During a 9-year period, 101 patients sustaining blunt, multiple organ injury underwent tracheostomy. Group I consisted of 32 patients who underwent tracheostomy within the first 4 days of injury (early tracheostomy) and Group II comprised 69 patients who underwent tracheostomy more than 4 days after surgery (late tracheostomy). There was no statistical difference between the two groups in terms of age, Injury Severity Score, Glasgow Coma Score, and associated injuries. The mean time of mechanical ventilatory support was 6.0 ± 3.4 days in Group I as compared to 20.6 ± 12.2 days in Group II (P < 0.001).
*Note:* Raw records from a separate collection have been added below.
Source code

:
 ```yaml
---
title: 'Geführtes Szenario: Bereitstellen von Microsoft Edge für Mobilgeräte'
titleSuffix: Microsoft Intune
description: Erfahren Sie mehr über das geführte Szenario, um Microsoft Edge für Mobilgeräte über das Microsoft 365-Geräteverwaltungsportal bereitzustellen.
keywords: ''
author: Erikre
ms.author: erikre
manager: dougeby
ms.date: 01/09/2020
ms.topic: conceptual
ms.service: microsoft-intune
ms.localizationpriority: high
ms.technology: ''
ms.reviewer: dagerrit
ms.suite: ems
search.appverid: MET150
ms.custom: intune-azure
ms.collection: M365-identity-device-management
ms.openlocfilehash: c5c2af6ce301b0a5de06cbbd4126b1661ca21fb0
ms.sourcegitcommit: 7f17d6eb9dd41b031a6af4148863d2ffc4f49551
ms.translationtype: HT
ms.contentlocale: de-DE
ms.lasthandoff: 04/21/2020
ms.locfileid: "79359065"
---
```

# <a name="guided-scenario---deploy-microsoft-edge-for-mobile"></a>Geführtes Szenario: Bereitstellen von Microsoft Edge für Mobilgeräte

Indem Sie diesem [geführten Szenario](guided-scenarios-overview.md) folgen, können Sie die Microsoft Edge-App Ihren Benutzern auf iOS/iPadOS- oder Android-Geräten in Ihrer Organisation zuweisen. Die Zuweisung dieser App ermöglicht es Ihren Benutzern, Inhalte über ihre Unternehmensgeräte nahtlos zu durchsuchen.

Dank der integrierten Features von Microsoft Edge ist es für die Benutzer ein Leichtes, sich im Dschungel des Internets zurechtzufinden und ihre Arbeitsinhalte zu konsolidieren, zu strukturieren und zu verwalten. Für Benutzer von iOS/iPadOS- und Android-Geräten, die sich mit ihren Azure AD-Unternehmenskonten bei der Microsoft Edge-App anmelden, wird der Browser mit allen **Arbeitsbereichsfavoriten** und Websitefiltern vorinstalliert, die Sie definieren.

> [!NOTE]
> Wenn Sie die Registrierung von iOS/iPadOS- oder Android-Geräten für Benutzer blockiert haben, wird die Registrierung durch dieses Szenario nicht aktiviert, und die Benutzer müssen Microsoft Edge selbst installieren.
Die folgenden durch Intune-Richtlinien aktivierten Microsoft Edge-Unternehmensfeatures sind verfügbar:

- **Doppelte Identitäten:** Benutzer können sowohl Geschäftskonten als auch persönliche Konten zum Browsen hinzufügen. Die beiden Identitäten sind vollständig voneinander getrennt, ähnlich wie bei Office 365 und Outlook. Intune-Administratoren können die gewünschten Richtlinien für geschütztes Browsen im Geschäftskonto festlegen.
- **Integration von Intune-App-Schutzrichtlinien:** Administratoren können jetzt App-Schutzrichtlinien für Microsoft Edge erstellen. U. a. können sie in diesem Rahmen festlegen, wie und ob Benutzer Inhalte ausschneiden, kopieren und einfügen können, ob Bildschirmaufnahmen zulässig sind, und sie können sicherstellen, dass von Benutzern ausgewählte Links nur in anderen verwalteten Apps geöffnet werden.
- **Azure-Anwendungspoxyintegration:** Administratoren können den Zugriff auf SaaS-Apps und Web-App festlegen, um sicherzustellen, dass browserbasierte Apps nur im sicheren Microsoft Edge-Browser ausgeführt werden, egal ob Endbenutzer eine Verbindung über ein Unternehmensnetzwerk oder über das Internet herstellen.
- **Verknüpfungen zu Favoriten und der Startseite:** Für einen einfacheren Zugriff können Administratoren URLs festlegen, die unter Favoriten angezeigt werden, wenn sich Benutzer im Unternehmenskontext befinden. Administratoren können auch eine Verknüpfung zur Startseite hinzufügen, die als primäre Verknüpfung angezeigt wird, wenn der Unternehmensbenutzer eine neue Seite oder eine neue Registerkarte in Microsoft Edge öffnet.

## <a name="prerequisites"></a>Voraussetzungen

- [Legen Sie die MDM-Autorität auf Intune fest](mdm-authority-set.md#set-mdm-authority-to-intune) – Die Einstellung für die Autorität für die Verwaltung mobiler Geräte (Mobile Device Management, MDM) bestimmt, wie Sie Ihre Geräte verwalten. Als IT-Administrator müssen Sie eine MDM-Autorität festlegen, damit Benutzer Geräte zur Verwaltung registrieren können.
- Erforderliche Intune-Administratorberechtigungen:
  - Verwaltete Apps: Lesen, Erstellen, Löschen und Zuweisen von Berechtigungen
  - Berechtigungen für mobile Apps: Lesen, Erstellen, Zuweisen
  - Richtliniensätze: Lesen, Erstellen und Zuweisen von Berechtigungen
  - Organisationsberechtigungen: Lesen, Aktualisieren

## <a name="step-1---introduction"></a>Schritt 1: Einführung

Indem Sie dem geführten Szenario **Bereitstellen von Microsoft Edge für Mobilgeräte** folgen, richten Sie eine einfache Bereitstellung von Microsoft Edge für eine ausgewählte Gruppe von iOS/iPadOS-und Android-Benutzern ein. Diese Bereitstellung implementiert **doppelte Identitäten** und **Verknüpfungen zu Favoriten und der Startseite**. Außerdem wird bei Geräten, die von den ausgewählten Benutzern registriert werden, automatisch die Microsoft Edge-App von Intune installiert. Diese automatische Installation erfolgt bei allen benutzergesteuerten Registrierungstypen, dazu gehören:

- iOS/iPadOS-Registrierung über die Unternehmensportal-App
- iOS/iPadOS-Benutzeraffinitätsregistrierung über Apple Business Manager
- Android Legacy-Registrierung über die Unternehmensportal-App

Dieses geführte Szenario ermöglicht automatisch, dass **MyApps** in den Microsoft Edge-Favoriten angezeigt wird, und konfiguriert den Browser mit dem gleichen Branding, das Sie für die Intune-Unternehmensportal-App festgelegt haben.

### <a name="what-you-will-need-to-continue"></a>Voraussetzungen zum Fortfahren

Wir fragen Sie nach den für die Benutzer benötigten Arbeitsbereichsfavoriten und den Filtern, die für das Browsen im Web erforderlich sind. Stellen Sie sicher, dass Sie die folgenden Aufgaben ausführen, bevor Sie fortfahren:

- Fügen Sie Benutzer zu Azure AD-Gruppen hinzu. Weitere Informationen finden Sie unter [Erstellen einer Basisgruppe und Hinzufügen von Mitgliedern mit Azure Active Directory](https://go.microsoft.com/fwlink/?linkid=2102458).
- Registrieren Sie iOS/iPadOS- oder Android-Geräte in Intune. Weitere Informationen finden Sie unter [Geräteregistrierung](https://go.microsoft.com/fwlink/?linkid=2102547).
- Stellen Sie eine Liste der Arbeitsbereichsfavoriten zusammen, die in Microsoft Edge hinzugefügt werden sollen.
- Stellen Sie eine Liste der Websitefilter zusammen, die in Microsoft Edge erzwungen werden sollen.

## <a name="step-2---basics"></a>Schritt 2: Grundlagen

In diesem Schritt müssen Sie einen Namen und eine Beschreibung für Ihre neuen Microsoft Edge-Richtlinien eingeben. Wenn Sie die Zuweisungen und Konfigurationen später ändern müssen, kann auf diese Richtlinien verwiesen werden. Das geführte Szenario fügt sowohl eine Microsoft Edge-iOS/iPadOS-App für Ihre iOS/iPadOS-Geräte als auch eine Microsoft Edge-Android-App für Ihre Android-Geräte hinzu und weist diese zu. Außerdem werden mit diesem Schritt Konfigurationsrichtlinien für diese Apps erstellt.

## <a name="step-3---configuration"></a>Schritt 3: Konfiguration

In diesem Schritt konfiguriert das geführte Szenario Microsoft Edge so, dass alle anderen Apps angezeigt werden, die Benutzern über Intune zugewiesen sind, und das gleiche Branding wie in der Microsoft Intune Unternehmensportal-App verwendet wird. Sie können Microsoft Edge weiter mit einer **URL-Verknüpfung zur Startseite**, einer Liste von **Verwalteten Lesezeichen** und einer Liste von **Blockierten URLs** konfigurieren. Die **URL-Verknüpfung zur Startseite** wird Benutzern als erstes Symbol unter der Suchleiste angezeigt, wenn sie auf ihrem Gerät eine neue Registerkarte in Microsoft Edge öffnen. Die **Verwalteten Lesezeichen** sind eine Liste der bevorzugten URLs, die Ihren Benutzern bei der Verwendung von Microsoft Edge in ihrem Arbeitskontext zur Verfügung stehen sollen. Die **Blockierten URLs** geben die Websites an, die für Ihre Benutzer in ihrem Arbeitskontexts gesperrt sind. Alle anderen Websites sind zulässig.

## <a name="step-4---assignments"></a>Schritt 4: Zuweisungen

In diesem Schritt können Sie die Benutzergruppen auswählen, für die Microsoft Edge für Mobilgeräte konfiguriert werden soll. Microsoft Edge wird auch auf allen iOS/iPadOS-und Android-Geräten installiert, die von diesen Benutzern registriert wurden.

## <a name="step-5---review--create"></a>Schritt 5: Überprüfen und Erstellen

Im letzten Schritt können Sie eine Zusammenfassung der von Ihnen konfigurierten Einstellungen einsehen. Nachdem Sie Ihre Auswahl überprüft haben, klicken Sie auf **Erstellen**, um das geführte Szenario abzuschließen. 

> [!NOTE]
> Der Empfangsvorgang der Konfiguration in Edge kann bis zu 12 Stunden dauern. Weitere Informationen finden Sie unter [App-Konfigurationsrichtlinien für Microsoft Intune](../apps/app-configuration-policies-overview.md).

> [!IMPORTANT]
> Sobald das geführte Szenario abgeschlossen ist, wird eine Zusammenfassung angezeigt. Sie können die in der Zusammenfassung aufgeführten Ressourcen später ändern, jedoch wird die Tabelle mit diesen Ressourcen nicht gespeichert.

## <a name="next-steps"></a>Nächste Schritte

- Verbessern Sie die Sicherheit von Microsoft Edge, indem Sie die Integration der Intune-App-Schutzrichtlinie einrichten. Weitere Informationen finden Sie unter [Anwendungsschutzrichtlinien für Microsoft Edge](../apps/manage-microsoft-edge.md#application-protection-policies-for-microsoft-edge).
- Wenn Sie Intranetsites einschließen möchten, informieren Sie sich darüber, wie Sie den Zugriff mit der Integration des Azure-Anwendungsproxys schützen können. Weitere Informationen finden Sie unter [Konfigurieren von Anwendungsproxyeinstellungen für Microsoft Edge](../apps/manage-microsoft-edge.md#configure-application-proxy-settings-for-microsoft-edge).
Early weaning from the ventilator was accomplished in 32 (100%) patients who underwent early tracheostomy versus 43 (62%) of those who underwent late tracheostomy (P < 0.001). Finally, the incidence of nosocomial pneumonias was also significantly less in patients undergoing early tracheostomy. There were three nonlethal complications associated with tracheostomy. The authors conclude that early tracheostomy helps in early weaning from the ventilator and reduces the incidence of nosocomial pneumonias and time of mechanical ventilatory support in patients with blunt, multiple organ injury.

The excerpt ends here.